A couple of years ago we were at the “height” of a really good vibe and since then things have been shifty. I’ve been living as though my best days are behind us as far as this relationship is concerned, which, I know is ridiculous since you’re the most approachable Being I know. I don’t even think it’s been a conscious thought but it’s definitely evident in the despair I feel when I consider the current state of the said relationship and what I perceive to be its future potential.

My perspective has also changed immensely, I’ve held You with such palpable suspicion & mistrust. You’ve stood many times before the bar of my reasoning (& feelings) & at worst has been found guilty and at best wanting.

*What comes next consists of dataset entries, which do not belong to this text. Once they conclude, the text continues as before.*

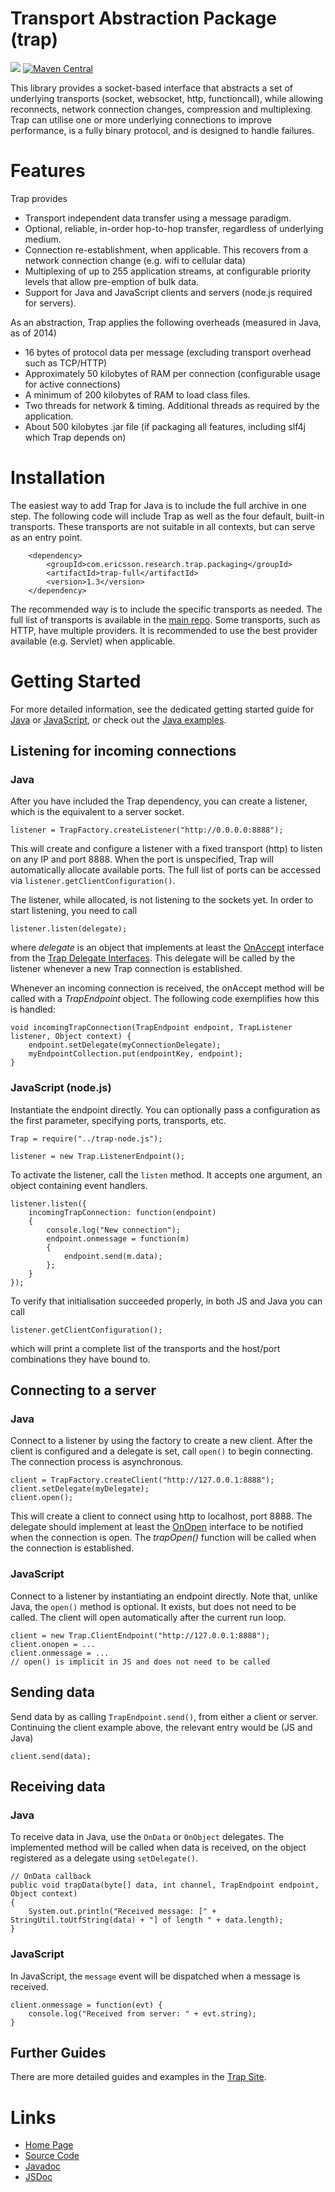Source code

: Transport Abstraction Package (trap)
====
<a href="https://travis-ci.org/EricssonResearch/trap"><img src="https://travis-ci.org/EricssonResearch/trap.svg?branch=master"/></a>
[![Maven Central](https://maven-badges.herokuapp.com/maven-central/com.ericsson.research.trap.packaging/trap-full/badge.svg)](https://maven-badges.herokuapp.com/maven-central/com.ericsson.research.trap.packaging/trap-full/)


This library provides a socket-based interface that abstracts a set of underlying transports (socket, websocket, http, functioncall), while allowing reconnects, network connection changes, compression and multiplexing. Trap can utilise one or more underlying connections to improve performance, is a fully binary protocol, and is designed to handle failures.

# Features
Trap provides

* Transport independent data transfer using a message paradigm.
* Optional, reliable, in-order hop-to-hop transfer, regardless of underlying medium.
* Connection re-establishment, when applicable. This recovers from a network connection change (e.g. wifi to cellular data)
* Multiplexing of up to 255 application streams, at configurable priority levels that allow pre-emption of bulk data.
* Support for Java and JavaScript clients and servers (node.js required for servers).

As an abstraction, Trap applies the following overheads (measured in Java, as of 2014)

* 16 bytes of protocol data per message (excluding transport overhead such as TCP/HTTP)
* Approximately 50 kilobytes of RAM per connection (configurable usage for active connections)
* A minimum of 200 kilobytes of RAM to load class files.
* Two threads for network & timing. Additional threads as required by the application.
* About 500 kilobytes .jar file (if packaging all features, including slf4j which Trap depends on)

# Installation
The easiest way to add Trap for Java is to include the full archive in one step. The following code will include Trap as well as the four default, built-in transports. These transports are not suitable in all contexts, but can serve as an entry point. 

		<dependency>
			<groupId>com.ericsson.research.trap.packaging</groupId>
			<artifactId>trap-full</artifactId>
			<version>1.3</version>
		</dependency>

The recommended way is to include the specific transports as needed. The full list of transports is available in the [main repo](https://github.com/EricssonResearch/trap/tree/master/trap-transports). Some transports, such as HTTP, have multiple providers. It is recommended to use the best provider available (e.g. Servlet) when applicable.

# Getting Started
For more detailed information, see the dedicated getting started guide for [Java](https://ericssonresearch.github.io/trap/trap-api/quickstart.html) or [JavaScript](https://ericssonresearch.github.io/trap/trap-js/index.html), or check out the [Java examples](https://ericssonresearch.github.io/trap/trap-api/apidocs/reference/com/ericsson/research/trap/examples/package-summary.html). 

## Listening for incoming connections

### Java
After you have included the Trap dependency, you can create a listener, which is the equivalent to a server socket.

	listener = TrapFactory.createListener("http://0.0.0.0:8888");
	
This will create and configure a listener with a fixed transport (http) to listen on any IP and port 8888. When the port is unspecified, Trap will automatically allocate available ports. The full list of ports can be accessed via <code>listener.getClientConfiguration()</code>.

The listener, while allocated, is not listening to the sockets yet. In order to start listening, you need to call

	listener.listen(delegate);
	
where _delegate_ is an object that implements at least the [OnAccept](https://ericssonresearch.github.io/trap/trap-api/apidocs/reference/com/ericsson/research/trap/delegates/OnAccept.html) interface from the [Trap Delegate Interfaces](https://ericssonresearch.github.io/trap/trap-api/apidocs/reference/com/ericsson/research/trap/delegates/package-summary.html). This delegate will be called by the listener whenever a new Trap connection is established. 

Whenever an incoming connection is received, the onAccept method will be called with a _TrapEndpoint_ object. The following code exemplifies how this is handled:

	void incomingTrapConnection(TrapEndpoint endpoint, TrapListener listener, Object context) {
		endpoint.setDelegate(myConnectionDelegate);
		myEndpointCollection.put(endpointKey, endpoint);
	}

### JavaScript (node.js)

Instantiate the endpoint directly. You can optionally pass a configuration as the first parameter, specifying ports, transports, etc.

	Trap = require("../trap-node.js");

	listener = new Trap.ListenerEndpoint();
	
To activate the listener, call the `listen` method. It accepts one argument, an object containing event handlers.
	
	listener.listen({
		incomingTrapConnection: function(endpoint)
		{
			console.log("New connection");
			endpoint.onmessage = function(m)
			{
				endpoint.send(m.data);
			};
		}
	});
	
To verify that initialisation succeeded properly, in both JS and Java you can call

	listener.getClientConfiguration();
	
which will print a complete list of the transports and the host/port combinations they have bound to.

## Connecting to a server

### Java 
Connect to a listener by using the factory to create a new client. After the client is configured and a delegate is set, call `open()` to begin connecting. The connection process is asynchronous.

	client = TrapFactory.createClient("http://127.0.0.1:8888");
	client.setDelegate(myDelegate);
	client.open();
	
This will create a client to connect using http to localhost, port 8888. The delegate should implement at least the [OnOpen](https://ericssonresearch.github.io/trap/trap-api/apidocs/reference/com/ericsson/research/trap/delegates/OnOpen.html) interface to be notified when the connection is open. The _trapOpen()_ function will be called when the connection is established.

### JavaScript
Connect to a listener by instantiating an endpoint directly. Note that, unlike Java, the `open()` method is optional. It exists, but does not need to be called. The client will open automatically after the current run loop.

	client = new Trap.ClientEndpoint("http://127.0.0.1:8888");
	client.onopen = ...
	client.onmessage = ...
	// open() is implicit in JS and does not need to be called

## Sending data

Send data by as calling `TrapEndpoint.send()`, from either a client or server. Continuing the client example above, the relevant entry would be (JS and Java)

	client.send(data);
	
## Receiving data

### Java
To receive data in Java, use the `OnData` or `OnObject` delegates. The implemented method will be called when data is received, on the object registered as a delegate using `setDelegate()`.


    // OnData callback
    public void trapData(byte[] data, int channel, TrapEndpoint endpoint, Object context)
    {
        System.out.println("Received message: [" + StringUtil.toUtfString(data) + "] of length " + data.length);
    }

### JavaScript
In JavaScript, the `message` event will be dispatched when a message is received.

	client.onmessage = function(evt) {
		console.log("Received from server: " + evt.string);
	}
	
## Further Guides
There are more detailed guides and examples in the [Trap Site](https://ericssonresearch.github.io/trap).


# Links
* [Home Page](https://ericssonresearch.github.io/trap)
* [Source Code](https://github.com/ericssonresearch/trap)
* [Javadoc](https://ericssonresearch.github.io/trap/trap-api/apidocs/index.html)
* [JSDoc](https://ericssonresearch.github.io/trap/trap-js/jsdoc/index.html)
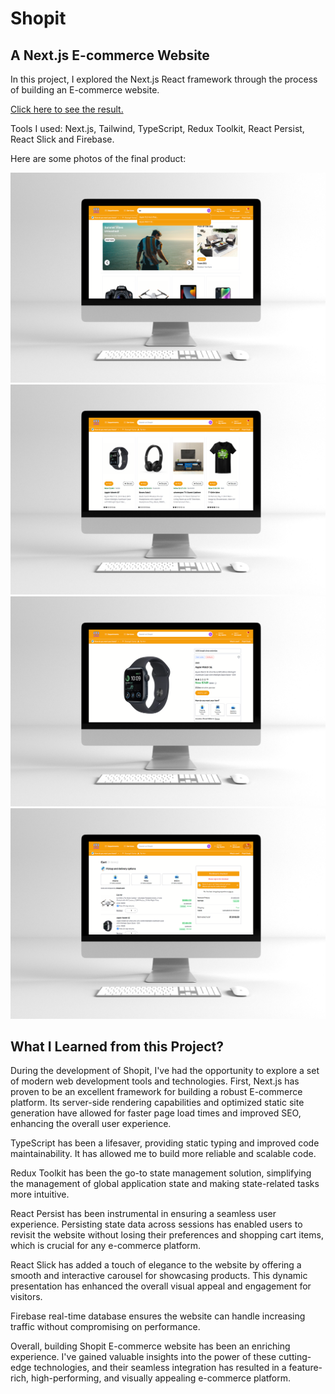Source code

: # Shopit

## A Next.js E-commerce Website

In this project, I explored the Next.js React framework through the process of building an E-commerce website.

[Click here to see the result.](https://shopit-phi.vercel.app/)

Tools I used: Next.js, Tailwind, TypeScript, Redux Toolkit, React Persist, React Slick and Firebase.

Here are some photos of the final product:

![Desktop-View](/public/assets/images/screenshots/1.png "Desktop-View")
![Desktop-View](/public/assets/images/screenshots/2.png "Desktop-View")
![Desktop-View](/public/assets/images/screenshots/3.png "Desktop-View")
![Desktop-View](/public/assets/images/screenshots/4.png "Desktop-View")

## What I Learned from this Project?

During the development of Shopit, I've had the opportunity to explore a set of modern web development tools and technologies. First, Next.js has proven to be an excellent framework for building a robust E-commerce platform. Its server-side rendering capabilities and optimized static site generation have allowed for faster page load times and improved SEO, enhancing the overall user experience.

TypeScript has been a lifesaver, providing static typing and improved code maintainability. It has allowed me to build more reliable and scalable code.

Redux Toolkit has been the go-to state management solution, simplifying the management of global application state and making state-related tasks more intuitive.

React Persist has been instrumental in ensuring a seamless user experience. Persisting state data across sessions has enabled users to revisit the website without losing their preferences and shopping cart items, which is crucial for any e-commerce platform.

React Slick has added a touch of elegance to the website by offering a smooth and interactive carousel for showcasing products. This dynamic presentation has enhanced the overall visual appeal and engagement for visitors.

Firebase real-time database ensures the website can handle increasing traffic without compromising on performance.

Overall, building Shopit E-commerce website has been an enriching experience. I've gained valuable insights into the power of these cutting-edge technologies, and their seamless integration has resulted in a feature-rich, high-performing, and visually appealing e-commerce platform.
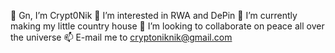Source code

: 👋 Gn, I’m Crypt0Nik
👀 I’m interested in RWA and DePin
🌱 I’m currently making my little country house
💞️ I’m looking to collaborate on peace all over the universe
📫 E-mail me to cryptoniknik@gmail.com
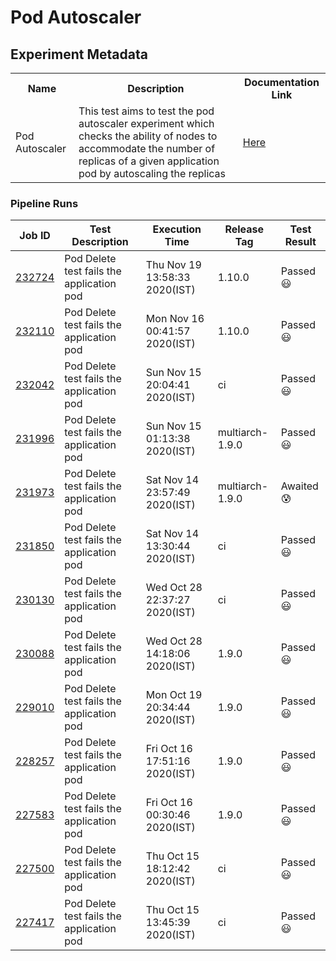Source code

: # Pod Autoscaler

## Experiment Metadata

<table>
<tr>
<th> Name </th>
<th> Description </th>
<th> Documentation Link </th>
</tr>
<tr>
 <td> Pod Autoscaler </td>
 <td> This test aims to test the pod autoscaler experiment which checks the ability of nodes to accommodate the number of replicas of a given application pod by autoscaling the replicas</td>
 <td>  <a href="https://docs.litmuschaos.io/docs/pod-autoscaler/"> Here </a> </td>
 </tr>
 </table>

### Pipeline Runs

| Job ID |   Test Description         | Execution Time | Release Tag   | Test Result   |
 |---------|---------------------------| --------------|--------|--------|
|     <a href= "https://gitlab.mayadata.io/litmuschaos/litmus-e2e/-/jobs/232724">232724</a>           |  Pod Delete test fails the application pod           | Thu Nov 19 13:58:33 2020(IST)  | 1.10.0 | Passed :smiley: |
|     <a href= "https://gitlab.mayadata.io/litmuschaos/litmus-e2e/-/jobs/232110">232110</a>           |  Pod Delete test fails the application pod           | Mon Nov 16 00:41:57 2020(IST)  | 1.10.0 | Passed :smiley: |
|     <a href= "https://gitlab.mayadata.io/litmuschaos/litmus-e2e/-/jobs/232042">232042</a>           |  Pod Delete test fails the application pod           | Sun Nov 15 20:04:41 2020(IST)  | ci | Passed :smiley: |
|     <a href= "https://gitlab.mayadata.io/litmuschaos/litmus-e2e/-/jobs/231996">231996</a>           |  Pod Delete test fails the application pod           | Sun Nov 15 01:13:38 2020(IST)  | multiarch-1.9.0 | Passed :smiley: |
|     <a href= "https://gitlab.mayadata.io/litmuschaos/litmus-e2e/-/jobs/231973">231973</a>           |  Pod Delete test fails the application pod           | Sat Nov 14 23:57:49 2020(IST)  | multiarch-1.9.0 | Awaited :cold_sweat: |
|     <a href= "https://gitlab.mayadata.io/litmuschaos/litmus-e2e/-/jobs/231850">231850</a>           |  Pod Delete test fails the application pod           | Sat Nov 14 13:30:44 2020(IST)  | ci | Passed :smiley: |
|     <a href= "https://gitlab.mayadata.io/litmuschaos/litmus-e2e/-/jobs/230130">230130</a>           |  Pod Delete test fails the application pod           | Wed Oct 28 22:37:27 2020(IST)  | ci | Passed :smiley: |
|     <a href= "https://gitlab.mayadata.io/litmuschaos/litmus-e2e/-/jobs/230088">230088</a>           |  Pod Delete test fails the application pod           | Wed Oct 28 14:18:06 2020(IST)  | 1.9.0 | Passed :smiley: |
|     <a href= "https://gitlab.mayadata.io/litmuschaos/litmus-e2e/-/jobs/229010">229010</a>           |  Pod Delete test fails the application pod           | Mon Oct 19 20:34:44 2020(IST)  | 1.9.0 | Passed :smiley: |
|     <a href= "https://gitlab.mayadata.io/litmuschaos/litmus-e2e/-/jobs/228257">228257</a>           |  Pod Delete test fails the application pod           | Fri Oct 16 17:51:16 2020(IST)  | 1.9.0 | Passed :smiley: |
|     <a href= "https://gitlab.mayadata.io/litmuschaos/litmus-e2e/-/jobs/227583">227583</a>           |  Pod Delete test fails the application pod           | Fri Oct 16 00:30:46 2020(IST)  | 1.9.0 | Passed :smiley: |
|     <a href= "https://gitlab.mayadata.io/litmuschaos/litmus-e2e/-/jobs/227500">227500</a>           |  Pod Delete test fails the application pod           | Thu Oct 15 18:12:42 2020(IST)  | ci | Passed :smiley: |
 |    <a href= "https://gitlab.mayadata.io/litmuschaos/litmus-e2e/-/jobs/227417">227417</a>   |  Pod Delete test fails the application pod           |  Thu Oct 15 13:45:39 2020(IST)     |ci  |Passed :smiley:  |
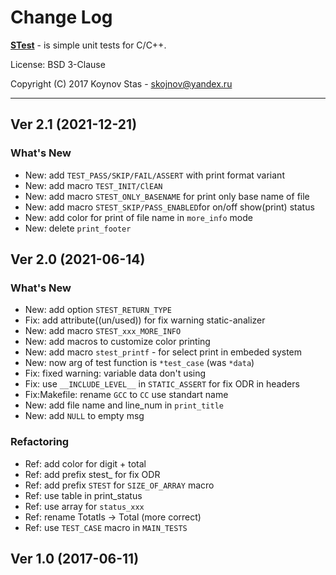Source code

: # Change Log


[**STest**](https://github.com/KoynovStas/stest) - is simple unit tests for C/C++.

License: BSD 3-Clause

Copyright (C) 2017 Koynov Stas - skojnov@yandex.ru



---

## Ver 2.1 (2021-12-21)


### What's New

- New: add `TEST_PASS/SKIP/FAIL/ASSERT` with print format variant
- New: add macro `TEST_INIT/ClEAN`
- New: add macro `STEST_ONLY_BASENAME` for print only base name of file
- New: add macro `STEST_SKIP/PASS_ENABLED`for on/off show(print) status
- New: add color for print of file name in `more_info` mode
- New: delete `print_footer`



## Ver 2.0 (2021-06-14)


### What's New

 - New: add option `STEST_RETURN_TYPE`
 - Fix: add attribute((un/used)) for fix warning static-analizer
 - New: add macro `STEST_xxx_MORE_INFO`
 - New: add macros to customize color printing
 - New: add macro `stest_printf` - for select print in embeded system
 - New: now arg of test function is `*test_case` (was `*data`)
 - Fix: fixed warning: variable data don't using
 - Fix: use `__INCLUDE_LEVEL__` in `STATIC_ASSERT` for fix ODR in headers
 - Fix:Makefile: rename `GCC` to `CC` use standart name
 - New: add file name and line_num in `print_title`
 - New: add `NULL` to empty msg


### Refactoring

 - Ref: add color for digit + total
 - Ref: add prefix stest_ for fix ODR
 - Ref: add prefix `STEST` for `SIZE_OF_ARRAY` macro
 - Ref: use table in print_status
 - Ref: use array for `status_xxx`
 - Ref: rename Totatls -> Total (more correct)
 - Ref: use `TEST_CASE` macro in `MAIN_TESTS`



## Ver 1.0 (2017-06-11)
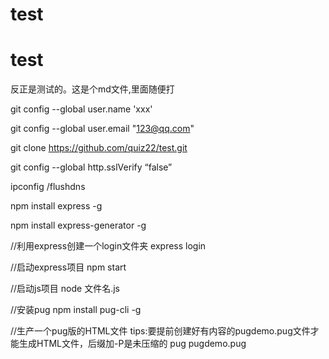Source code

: # test
# test
反正是测试的。这是个md文件,里面随便打

git config --global user.name 'xxx'

git config --global user.email "123@qq.com"

git clone https://github.com/quiz22/test.git

git config --global http.sslVerify “false”

ipconfig /flushdns

npm install express -g

npm install express-generator -g

//利用express创建一个login文件夹
express login 

//启动express项目
npm start

//启动js项目
node 文件名.js

//安装pug
npm install pug-cli -g

//生产一个pug版的HTML文件 tips:要提前创建好有内容的pugdemo.pug文件才能生成HTML文件，后缀加-P是未压缩的
pug pugdemo.pug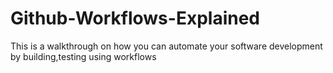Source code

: # Github-Workflows-Explained
This is a walkthrough on how you can automate your software development by building,testing using workflows
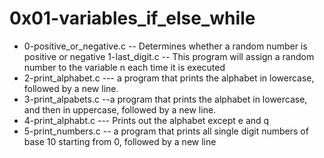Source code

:# 0x01-variables_if_else_while
* 0-positive_or_negative.c -- Determines whether a random number is positive or negative
1-last_digit.c -- This program will assign a random number to the variable n each time it is executed
* 2-print_alphabet.c --- a program that prints the alphabet in lowercase, followed by a new line.
* 3-print_alpabets.c --a program that prints the alphabet in lowercase, and then in uppercase, followed by a new line.
* 4-print_alphabt.c --- Prints out the alphabet except e and q
* 5-print_numbers.c -- a program that prints all single digit numbers of base 10 starting from 0, followed by a new line
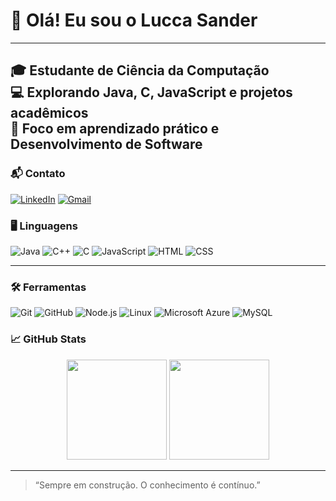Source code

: # 👋 Olá! Eu sou o Lucca Sander

---
🎓 Estudante de Ciência da Computação  
💻 Explorando Java, C, JavaScript e projetos acadêmicos  
🚀 Foco em aprendizado prático e Desenvolvimento de Software
---

### 📬 Contato

[![LinkedIn](https://img.shields.io/badge/LinkedIn-0A66C2?style=for-the-badge&logo=linkedin&logoColor=white)](https://www.linkedin.com/in/lucca-sander-1a2852305/)
[![Gmail](https://img.shields.io/badge/Gmail-D14836?style=for-the-badge&logo=gmail&logoColor=white)](mailto:lsanderf08@gmail.com)






### 🖥️ Linguagens

![Java](https://img.shields.io/badge/Java-ED8B00?style=for-the-badge&logo=java&logoColor=white)
![C++](https://img.shields.io/badge/C%2B%2B-00599C?style=for-the-badge&logo=c%2B%2B&logoColor=white)
![C](https://img.shields.io/badge/C-00599C?style=for-the-badge&logo=c&logoColor=white)
![JavaScript](https://img.shields.io/badge/JavaScript-F7DF1E?style=for-the-badge&logo=javascript&logoColor=black)
![HTML](https://img.shields.io/badge/HTML-E34F26?style=for-the-badge&logo=html5&logoColor=white)
![CSS](https://img.shields.io/badge/CSS-1572B6?style=for-the-badge&logo=css3&logoColor=white)


---
### 🛠 Ferramentas

![Git](https://img.shields.io/badge/Git-F05032?style=for-the-badge&logo=git&logoColor=white)
![GitHub](https://img.shields.io/badge/GitHub-181717?style=for-the-badge&logo=github&logoColor=white)
![Node.js](https://img.shields.io/badge/Node.js-339933?style=for-the-badge&logo=node.js&logoColor=white)
![Linux](https://img.shields.io/badge/Linux-FCC624?style=for-the-badge&logo=linux&logoColor=black)
![Microsoft Azure](https://img.shields.io/badge/Azure-0089D6?style=for-the-badge&logo=microsoft-azure&logoColor=white)
![MySQL](https://img.shields.io/badge/MySQL-4479A1?style=for-the-badge&logo=mysql&logoColor=white)


### 📈 GitHub Stats

<p align="center">
  <img height="160em" src="https://github-readme-stats.vercel.app/api?username=Lsanderf&show_icons=true&theme=tokyonight" />
  <img height="160em" src="https://github-readme-stats.vercel.app/api/top-langs/?username=Lsanderf&layout=compact&theme=tokyonight"/>
</p>

---

> “Sempre em construção. O conhecimento é contínuo.” 
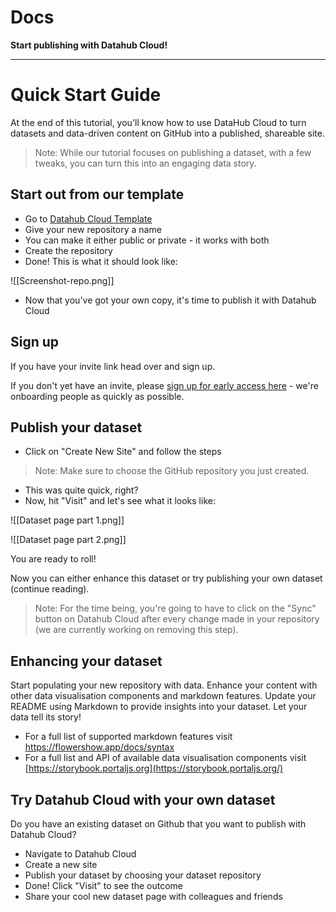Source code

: # Docs

**Start publishing with Datahub Cloud!**

---

# Quick Start Guide

At the end of this tutorial, you'll know how to use DataHub Cloud to turn datasets and data-driven content on GitHub into a published, shareable site.

> Note: While our tutorial focuses on publishing a dataset, with a few tweaks, you can turn this into an engaging data story.

## Start out from our template 

- Go to [Datahub Cloud Template](https://github.com/new?template_name=datahub-cloud-template&template_owner=datahubio)
- Give your new repository a name
- You can make it either public or private - it works with both
- Create the repository
- Done! This is what it should look like:

![[Screenshot-repo.png]]

- Now that you've got your own copy, it's time to publish it with Datahub Cloud

## Sign up 

If you have your invite link head over and sign up.

If you don't yet have an invite, please [sign up for early access here](https://tally.so/r/wad1O2) - we're onboarding people as quickly as possible.

## Publish your dataset

- Click on "Create New Site" and follow the steps
> Note: Make sure to choose the GitHub repository you just created.
- This was quite quick, right?
- Now, hit "Visit" and let's see what it looks like:

![[Dataset page part 1.png]] 

![[Dataset page part 2.png]] 

You are ready to roll! 

Now you can either enhance this dataset or try publishing your own dataset (continue reading).

> Note: For the time being, you're going to have to click on the "Sync" button on Datahub Cloud after every change made in your repository (we are currently working on removing this step).

## Enhancing your dataset

Start populating your new repository with data. Enhance your content with other data visualisation components and markdown features. Update your README using Markdown to provide insights into your dataset. Let your data tell its story!

- For a full list of supported markdown features visit https://flowershow.app/docs/syntax
- For a full list and API of available data visualisation components visit [https://storybook.portaljs.org](https://storybook.portaljs.org/)

## Try Datahub Cloud with your own dataset

Do you have an existing dataset on Github that you want to publish with Datahub Cloud? 

- Navigate to Datahub Cloud 
- Create a new site
- Publish your dataset by choosing your dataset repository
- Done! Click "Visit" to see the outcome
- Share your cool new dataset page with colleagues and friends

I know that says very little about my faith and probably even less about the “prior” state of things. I’ve often wondered how legitimate an experience that was if this is where I find myself today.

My heart is athirst for a life centered on God, I miss the days when it wasn’t such a fight & I didn’t struggle so desperately to hold on to the remnants. I miss Him sorely & everything about me is bleeding from the want. I’ve tried to feel about Him as I once did, perhaps therein lie my problems.

I know my attempts will always be futile since I’m my own hero there, I know I need to lean on grace but I have no idea what that looks like on the daily. The one thought that warms my soul is how evident it is that He has not only been the author but the one to sustain my salvation.